Syrian Minorities Abandoned to Islamist Power Brokers
Kanako Mita, Sawako Utsumi, and Lee Jay Walker
Modern Tokyo Times

President Donald Trump of the United States—alongside key Gulf states and Turkey—continues to extend diplomatic and political backing to Sunni Islamist power brokers in Damascus, even as mounting evidence exposes atrocities against Syria’s minorities. The result is a volatile and deeply fractured landscape where ancient communities face a renewed campaign of terror and intimidation.
In Sweida (Suweida), tensions between the Druze population and local Sunni Bedouin groups remain dangerously high. The situation worsened after Sunni Islamist militants advancing from Damascus carried out brutal massacres against Druze civilians earlier this year. Eyewitnesses described scenes of slaughter that left entire families wiped out, with the killers invoking sectarian justifications for their crimes.
Reliable reports indicate that Druze civilians were executed by forces loyal to Islamist factions backed by Damascus-based power brokers. According to the Syrian Observatory for Human Rights (SOHR), Druze civilians were shot, beheaded, or abducted in coordinated attacks. The death toll being extremely high, a chilling reminder of how minority lives have become bargaining chips in Syria’s shifting alliances.
The same networks are implicated in the earlier massacre of approximately 1,700 Alawites, targeted by Sunni Islamist groups aligned with Islamist circles in Damascus. Combined with other documented assaults on Christian and Druze communities, these events underscore the growing vulnerability of non-Sunni populations in areas nominally under regime control. The specter of ISIS, Al-Qaeda, and affiliated jihadist movements looms once again, exploiting the chaos and the cynicism of regional powers.
Israel’s Foreign Minister, Gideon Saar, issued a blunt warning: “It is very dangerous to belong to a religious minority in Syria. This has been proven time and again over the past six months.”
He added, “The international community must ensure the security and rights of the minorities in Syria before these communities disappear altogether.”
Despite these warnings, Washington, Brussels, and London—along with Gulf capitals and Ankara—appear willing to tolerate the resurgence of Sunni Islamist influence in exchange for temporary political leverage. Religious minorities and secular Syrians, once the backbone of the country’s plural identity, are being systematically sidelined and exposed to violence.

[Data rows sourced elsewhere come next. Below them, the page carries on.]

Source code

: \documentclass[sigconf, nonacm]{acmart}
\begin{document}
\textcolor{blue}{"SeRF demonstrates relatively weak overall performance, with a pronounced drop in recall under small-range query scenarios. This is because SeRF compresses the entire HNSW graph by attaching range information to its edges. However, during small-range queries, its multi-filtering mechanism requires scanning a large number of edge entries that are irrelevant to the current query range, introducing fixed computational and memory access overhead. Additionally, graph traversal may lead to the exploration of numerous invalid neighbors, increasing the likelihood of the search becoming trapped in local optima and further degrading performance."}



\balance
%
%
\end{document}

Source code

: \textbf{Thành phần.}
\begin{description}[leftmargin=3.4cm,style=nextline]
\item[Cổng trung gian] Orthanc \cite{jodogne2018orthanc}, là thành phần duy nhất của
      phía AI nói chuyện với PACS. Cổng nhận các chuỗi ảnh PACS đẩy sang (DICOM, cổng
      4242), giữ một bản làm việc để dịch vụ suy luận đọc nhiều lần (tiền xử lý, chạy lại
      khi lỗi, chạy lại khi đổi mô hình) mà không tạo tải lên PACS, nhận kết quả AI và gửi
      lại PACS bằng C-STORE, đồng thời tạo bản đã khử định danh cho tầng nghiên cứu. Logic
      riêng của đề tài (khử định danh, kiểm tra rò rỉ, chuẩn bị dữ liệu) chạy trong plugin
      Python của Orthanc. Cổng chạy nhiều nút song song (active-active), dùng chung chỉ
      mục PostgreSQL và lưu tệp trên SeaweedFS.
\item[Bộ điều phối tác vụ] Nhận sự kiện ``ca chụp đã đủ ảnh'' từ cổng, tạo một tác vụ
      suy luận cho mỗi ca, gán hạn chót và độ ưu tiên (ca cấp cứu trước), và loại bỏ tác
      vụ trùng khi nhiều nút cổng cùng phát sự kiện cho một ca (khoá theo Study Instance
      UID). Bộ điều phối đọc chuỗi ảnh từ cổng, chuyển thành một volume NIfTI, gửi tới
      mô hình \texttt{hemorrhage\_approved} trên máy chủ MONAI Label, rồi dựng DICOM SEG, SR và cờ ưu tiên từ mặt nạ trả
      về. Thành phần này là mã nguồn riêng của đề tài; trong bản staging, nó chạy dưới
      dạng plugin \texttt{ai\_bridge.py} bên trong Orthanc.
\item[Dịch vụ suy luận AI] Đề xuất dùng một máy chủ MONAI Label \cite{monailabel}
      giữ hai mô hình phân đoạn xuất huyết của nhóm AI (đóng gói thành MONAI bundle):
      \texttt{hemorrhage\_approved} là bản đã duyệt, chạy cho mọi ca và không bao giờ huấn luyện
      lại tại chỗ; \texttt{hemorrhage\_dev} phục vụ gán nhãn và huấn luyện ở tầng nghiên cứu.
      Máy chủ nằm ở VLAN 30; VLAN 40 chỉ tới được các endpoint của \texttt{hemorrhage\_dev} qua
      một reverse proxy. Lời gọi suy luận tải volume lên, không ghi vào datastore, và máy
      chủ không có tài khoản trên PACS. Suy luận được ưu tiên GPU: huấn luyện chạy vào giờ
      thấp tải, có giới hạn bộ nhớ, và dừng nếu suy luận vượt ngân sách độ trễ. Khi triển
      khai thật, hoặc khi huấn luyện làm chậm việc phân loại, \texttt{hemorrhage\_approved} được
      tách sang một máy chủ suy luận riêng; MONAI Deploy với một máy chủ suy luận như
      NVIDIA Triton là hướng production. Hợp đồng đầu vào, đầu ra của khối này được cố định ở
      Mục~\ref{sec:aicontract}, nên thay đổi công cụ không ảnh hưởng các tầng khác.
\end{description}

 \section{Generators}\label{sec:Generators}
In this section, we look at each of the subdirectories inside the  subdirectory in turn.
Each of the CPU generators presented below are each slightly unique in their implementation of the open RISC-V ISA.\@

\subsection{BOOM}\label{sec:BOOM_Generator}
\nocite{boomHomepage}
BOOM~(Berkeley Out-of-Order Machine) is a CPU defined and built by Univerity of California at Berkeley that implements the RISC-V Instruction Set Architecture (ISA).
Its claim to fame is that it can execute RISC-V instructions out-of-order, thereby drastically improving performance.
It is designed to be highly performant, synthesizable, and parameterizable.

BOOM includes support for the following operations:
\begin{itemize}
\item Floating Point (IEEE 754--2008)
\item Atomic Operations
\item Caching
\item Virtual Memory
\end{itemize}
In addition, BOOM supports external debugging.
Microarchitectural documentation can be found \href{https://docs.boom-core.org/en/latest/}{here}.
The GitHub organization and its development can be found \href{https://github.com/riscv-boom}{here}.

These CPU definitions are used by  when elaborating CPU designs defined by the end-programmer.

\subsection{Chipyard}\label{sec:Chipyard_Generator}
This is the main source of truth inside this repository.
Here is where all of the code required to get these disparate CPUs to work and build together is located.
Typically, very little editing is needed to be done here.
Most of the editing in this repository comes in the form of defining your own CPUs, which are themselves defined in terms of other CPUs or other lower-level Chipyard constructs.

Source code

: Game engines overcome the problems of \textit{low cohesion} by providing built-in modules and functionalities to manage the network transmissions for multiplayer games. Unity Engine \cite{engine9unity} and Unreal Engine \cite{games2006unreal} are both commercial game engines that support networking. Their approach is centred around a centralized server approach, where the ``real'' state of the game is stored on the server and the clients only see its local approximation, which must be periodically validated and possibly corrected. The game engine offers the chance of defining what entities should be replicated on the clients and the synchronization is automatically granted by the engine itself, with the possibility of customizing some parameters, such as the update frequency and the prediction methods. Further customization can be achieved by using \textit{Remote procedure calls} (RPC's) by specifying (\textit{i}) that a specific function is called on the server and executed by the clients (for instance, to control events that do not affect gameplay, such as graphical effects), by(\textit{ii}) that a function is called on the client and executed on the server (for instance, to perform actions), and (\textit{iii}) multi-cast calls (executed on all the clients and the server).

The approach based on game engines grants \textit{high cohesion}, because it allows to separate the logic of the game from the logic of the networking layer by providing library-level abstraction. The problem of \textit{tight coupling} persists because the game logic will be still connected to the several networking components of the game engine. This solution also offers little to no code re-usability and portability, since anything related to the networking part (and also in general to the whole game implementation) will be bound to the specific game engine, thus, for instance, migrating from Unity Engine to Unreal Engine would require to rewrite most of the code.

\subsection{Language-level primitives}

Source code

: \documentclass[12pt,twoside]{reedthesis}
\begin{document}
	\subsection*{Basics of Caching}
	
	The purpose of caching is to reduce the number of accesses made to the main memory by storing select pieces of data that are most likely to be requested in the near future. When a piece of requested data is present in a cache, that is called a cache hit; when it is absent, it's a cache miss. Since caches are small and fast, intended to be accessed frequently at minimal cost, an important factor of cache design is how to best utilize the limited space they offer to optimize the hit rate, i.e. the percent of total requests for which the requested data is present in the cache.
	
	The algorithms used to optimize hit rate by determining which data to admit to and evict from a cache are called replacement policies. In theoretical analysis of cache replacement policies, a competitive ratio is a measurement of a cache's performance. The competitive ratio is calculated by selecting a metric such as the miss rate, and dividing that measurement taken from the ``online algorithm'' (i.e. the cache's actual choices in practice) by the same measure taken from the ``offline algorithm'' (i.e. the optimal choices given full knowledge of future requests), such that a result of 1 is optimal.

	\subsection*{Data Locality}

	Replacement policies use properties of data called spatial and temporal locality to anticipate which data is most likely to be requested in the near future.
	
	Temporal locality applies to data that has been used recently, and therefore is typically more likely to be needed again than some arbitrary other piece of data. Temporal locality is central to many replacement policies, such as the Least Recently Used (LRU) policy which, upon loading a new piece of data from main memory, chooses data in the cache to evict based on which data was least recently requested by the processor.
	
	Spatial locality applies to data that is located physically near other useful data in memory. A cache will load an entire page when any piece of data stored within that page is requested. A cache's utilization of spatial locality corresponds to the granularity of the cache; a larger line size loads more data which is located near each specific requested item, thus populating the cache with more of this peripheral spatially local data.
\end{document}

Meanwhile, the Kurdish leadership in the north watches with growing unease. After years of being used as a proxy force against ISIS, Kurdish officials now fear they too will be left to face the same ruthless actors, abandoned by the very powers that once relied on their sacrifice.

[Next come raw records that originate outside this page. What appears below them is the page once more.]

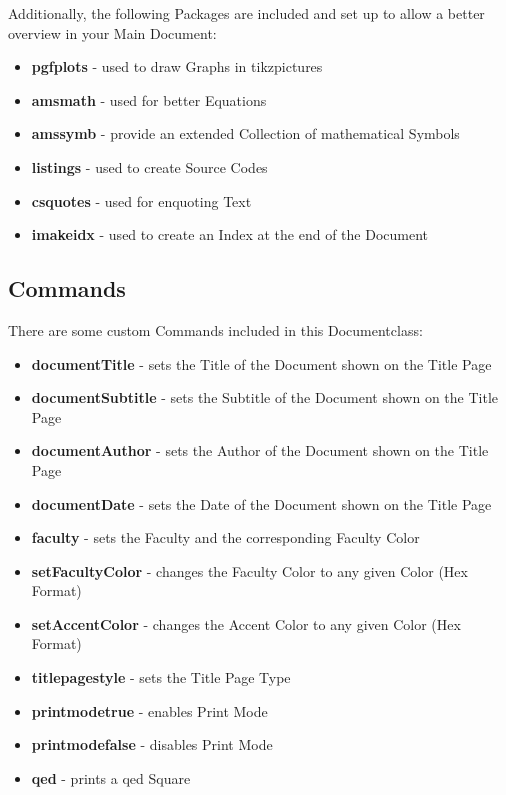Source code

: \documentclass[a4paper]{../uulm-document}
\begin{document}
Additionally, the following Packages are included and set up to allow a better overview in your Main Document:
\begin{itemize}
\item \textbf{pgfplots} - used to draw Graphs in tikzpictures
\item \textbf{amsmath} - used for better Equations
\item \textbf{amssymb} - provide an extended Collection of mathematical Symbols
\item \textbf{listings} - used to create Source Codes
\item \textbf{csquotes} - used for enquoting Text
\item \textbf{imakeidx} - used to create an Index at the end of the Document
\end{itemize}

\subsection{Commands}
There are some custom Commands included in this Documentclass:
\begin{itemize}
\item \textbf{documentTitle} - sets the Title of the Document shown on the Title Page
\item \textbf{documentSubtitle} - sets the Subtitle of the Document shown on the Title Page
\item \textbf{documentAuthor} - sets the Author of the Document shown on the Title Page
\item \textbf{documentDate} - sets the Date of the Document shown on the Title Page
\item \textbf{faculty} - sets the Faculty and the corresponding Faculty Color
\item \textbf{setFacultyColor} - changes the Faculty Color to any given Color (Hex Format)
\item \textbf{setAccentColor} - changes the Accent Color to any given Color (Hex Format)
\item \textbf{titlepagestyle} - sets the Title Page Type
\item \textbf{printmodetrue} - enables Print Mode
\item \textbf{printmodefalse} - disables Print Mode
\item \textbf{qed} - prints a qed Square
\end{itemize}
\end{document}
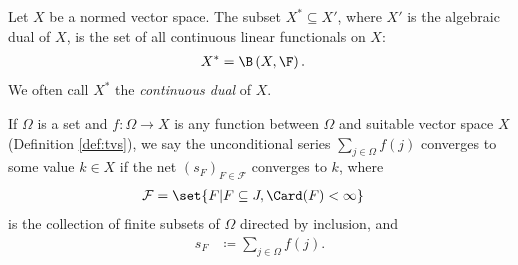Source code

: \begin{definition}
  Let $X$ be a normed vector space. The subset $X^{\ast}\subseteq X'$, where $X'$ is the algebraic dual of $X$, is the set of all continuous linear functionals on $X$:
  \begin{align*}
    X^{\ast} &= \B\left(X,\F\right).
  \end{align*}
  We often call $X^{\ast}$ the \textit{continuous dual} of $X$.
\end{definition}
\begin{definition}\label{def:unconditional_summability}
  If $\Omega$ is a set and $f\colon \Omega\rightarrow X$ is any function between $\Omega$ and suitable vector space $X$ (Definition \ref{def:tvs}), we say the unconditional series $\sum_{j\in\Omega}f(j)$ converges to some value $k\in X$ if the net $\left(s_{F}\right)_{F\in \mathcal{F}}$ converges to $k$, where
  \begin{align*}
    \mathcal{F} &= \set{F | F\subseteq J,\Card(F) < \infty}
  \end{align*}
  is the collection of finite subsets of $\Omega$ directed by inclusion, and
  \begin{align*}
    s_{F} &\coloneq \sum_{j\in\Omega}f(j).
  \end{align*}
\end{definition}
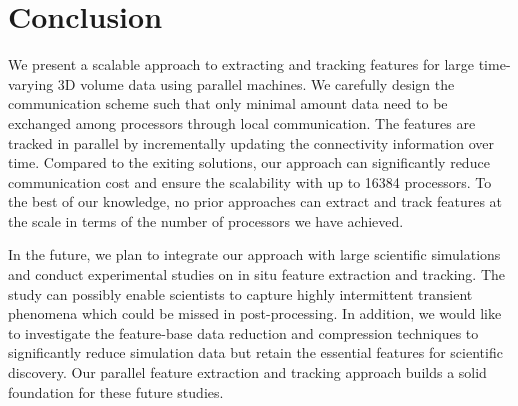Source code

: \section{Conclusion}

We present a scalable approach to extracting and tracking features for large time-varying 3D volume data using parallel machines. We carefully design the communication scheme such that only minimal amount data need to be exchanged among processors through local communication. The features are tracked in parallel by incrementally updating the connectivity information over time. Compared to the exiting solutions, our approach can significantly reduce  communication cost and ensure the scalability with up to 16384 processors. To the best of our knowledge, no prior approaches can extract and track features at the scale in terms of the number of processors we have achieved. 

In the future, we plan to integrate our approach with large scientific simulations and conduct experimental studies on in situ feature extraction and tracking. %
The study can possibly enable scientists to capture highly intermittent transient phenomena which could be missed in post-processing. In addition, we would like to investigate the feature-base data reduction and compression techniques to significantly reduce simulation data but retain the essential features for scientific discovery. Our parallel feature extraction and tracking approach builds a solid foundation for these future studies.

Trump and other world leaders have applied mounting pressure on Israel to quietly accept the new realities unfolding in Syria. Yet the Druze community in Israel is unlikely to remain silent. Deeply bound by history and faith to their brethren in Sweida, the Druze are expected to intensify calls for the Israeli government to hold the Sunni Islamist power brokers in Damascus militarily accountable for the bloodshed and persecution of their people.

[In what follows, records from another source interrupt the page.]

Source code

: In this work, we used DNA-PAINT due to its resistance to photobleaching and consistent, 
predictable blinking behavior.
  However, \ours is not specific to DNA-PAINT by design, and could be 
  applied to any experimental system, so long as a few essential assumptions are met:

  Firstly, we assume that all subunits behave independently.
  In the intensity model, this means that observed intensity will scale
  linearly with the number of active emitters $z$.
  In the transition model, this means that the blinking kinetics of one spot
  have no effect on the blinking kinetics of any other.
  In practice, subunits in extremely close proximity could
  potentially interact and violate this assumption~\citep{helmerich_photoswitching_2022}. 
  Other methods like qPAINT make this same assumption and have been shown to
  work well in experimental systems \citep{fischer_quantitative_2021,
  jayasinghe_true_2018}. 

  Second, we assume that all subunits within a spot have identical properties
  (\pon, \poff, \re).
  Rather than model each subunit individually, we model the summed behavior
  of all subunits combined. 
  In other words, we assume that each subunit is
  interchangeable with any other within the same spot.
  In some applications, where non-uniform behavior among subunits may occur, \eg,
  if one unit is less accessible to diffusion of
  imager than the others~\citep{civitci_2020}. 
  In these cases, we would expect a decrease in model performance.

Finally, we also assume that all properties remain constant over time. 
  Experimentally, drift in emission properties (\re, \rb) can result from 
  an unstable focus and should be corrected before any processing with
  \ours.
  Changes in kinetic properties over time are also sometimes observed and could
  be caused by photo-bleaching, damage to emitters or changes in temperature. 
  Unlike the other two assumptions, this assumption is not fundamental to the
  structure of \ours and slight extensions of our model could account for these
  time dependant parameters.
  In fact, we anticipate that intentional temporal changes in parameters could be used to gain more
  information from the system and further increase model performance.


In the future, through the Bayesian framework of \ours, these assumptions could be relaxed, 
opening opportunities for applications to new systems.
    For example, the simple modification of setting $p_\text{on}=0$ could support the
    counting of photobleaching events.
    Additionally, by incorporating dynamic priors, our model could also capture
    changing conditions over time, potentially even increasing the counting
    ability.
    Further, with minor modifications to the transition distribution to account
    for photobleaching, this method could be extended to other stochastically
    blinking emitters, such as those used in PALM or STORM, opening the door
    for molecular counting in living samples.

The United States, the European Union, Gulf states, Turkey, and the United Kingdom should hang their heads in shame. Their calculated overtures to Sunni Islamist elements in Damascus—forces that govern through fear, coercion, and sectarian manipulation—represent a moral collapse of the very principles they claim to defend. In exchange for short-term influence and political expediency, they have turned their backs on the very minorities who once defined Syria’s plural and tolerant heritage.
Religious minorities, secularists, Kurds, and other vulnerable communities now face an existential threat under the tightening grip of Sunni Islamist domination in Damascus. Churches, Druze shrines, Alawite neighborhoods, and secular enclaves that survived a decade of war may not withstand what is coming next.
So the question stands—cold, unavoidable, and damning: why is the international community abandoning Syria’s religious mosaic to those who would destroy it?